Because the examples given use x & y axis arrays with equal lengths and equal values, they do not bring out the fact that in z(i,j) i is the y axis & j is the x axis. If z.shape is (n,m) and you specify x= & y= arrays with with lengths n & m instead of m & n you still get a surface plot but not the one you want.
@DavidKershaw, cc: @Emmanuelle
Yes, you are right! Thanks for pointing it out! Unfortunately an example typical for defining a surface of equation z=f(x,y), with x in [a,b], y in [c, d] is missing:
x = np.linspace(a, b, n)
y = np.linspace(c, d, m)
X, Y = np.meshgrid(x, y) #X, Y have shape(m, n)
z = f(X, Y) #z of shape(m, n)
A concrete example that points out that this is the right definition is z= cos(x*y):
x = np.linspace(0, np.pi, 50)
y = np.linspace(-np.pi/2, 0, 25)
X, Y = np.meshgrid(x, y)
z= np.cos(X*Y)
fig = go.Figure(data=[go.Surface(z=z, x=x, y=y)])

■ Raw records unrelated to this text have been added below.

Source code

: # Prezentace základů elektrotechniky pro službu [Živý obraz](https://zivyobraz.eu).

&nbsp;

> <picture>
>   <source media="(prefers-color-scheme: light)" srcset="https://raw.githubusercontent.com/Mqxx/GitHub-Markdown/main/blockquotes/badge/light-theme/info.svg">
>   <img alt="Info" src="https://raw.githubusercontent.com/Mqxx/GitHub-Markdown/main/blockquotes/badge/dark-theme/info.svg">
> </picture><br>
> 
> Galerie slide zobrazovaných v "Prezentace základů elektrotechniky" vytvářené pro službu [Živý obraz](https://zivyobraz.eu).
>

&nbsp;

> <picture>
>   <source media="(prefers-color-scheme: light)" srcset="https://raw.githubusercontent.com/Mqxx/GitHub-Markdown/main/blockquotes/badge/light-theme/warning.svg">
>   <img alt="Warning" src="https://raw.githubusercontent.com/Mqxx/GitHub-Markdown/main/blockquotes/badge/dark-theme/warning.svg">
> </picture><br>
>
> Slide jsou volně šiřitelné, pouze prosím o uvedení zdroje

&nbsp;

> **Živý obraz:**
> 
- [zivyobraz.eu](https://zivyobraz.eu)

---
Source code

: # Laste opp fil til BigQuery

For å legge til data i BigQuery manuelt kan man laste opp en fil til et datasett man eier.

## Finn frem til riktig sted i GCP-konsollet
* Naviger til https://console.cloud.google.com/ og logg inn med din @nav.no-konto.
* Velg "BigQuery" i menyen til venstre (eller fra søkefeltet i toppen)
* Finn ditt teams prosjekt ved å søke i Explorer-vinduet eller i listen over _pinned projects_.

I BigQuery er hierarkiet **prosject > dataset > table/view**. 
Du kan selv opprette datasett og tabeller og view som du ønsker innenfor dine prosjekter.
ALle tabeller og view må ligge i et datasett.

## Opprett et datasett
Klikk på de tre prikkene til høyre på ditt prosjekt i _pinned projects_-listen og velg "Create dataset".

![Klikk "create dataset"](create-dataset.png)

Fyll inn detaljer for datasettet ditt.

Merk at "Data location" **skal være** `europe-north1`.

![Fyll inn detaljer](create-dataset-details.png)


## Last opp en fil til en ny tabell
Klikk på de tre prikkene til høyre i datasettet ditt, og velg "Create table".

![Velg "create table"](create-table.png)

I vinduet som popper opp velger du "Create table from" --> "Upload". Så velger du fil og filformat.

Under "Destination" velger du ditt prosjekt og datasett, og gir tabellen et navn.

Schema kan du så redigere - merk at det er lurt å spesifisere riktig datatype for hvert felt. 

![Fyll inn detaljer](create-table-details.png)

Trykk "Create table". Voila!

fig.update_layout(width=500, height=500)
print(x.shape, y.shape, z.shape)
(50,) (25,) (25, 50)
Hence this tutorial example https://plotly.com/python/3d-surface-plots/#passing-x-and-y-data-to-3d-surface-plot should be updated as follows :
sh_0, sh_1 = z.shape
x, y = np.linspace(0, 1, sh_1), np.linspace(0, 1, sh_0)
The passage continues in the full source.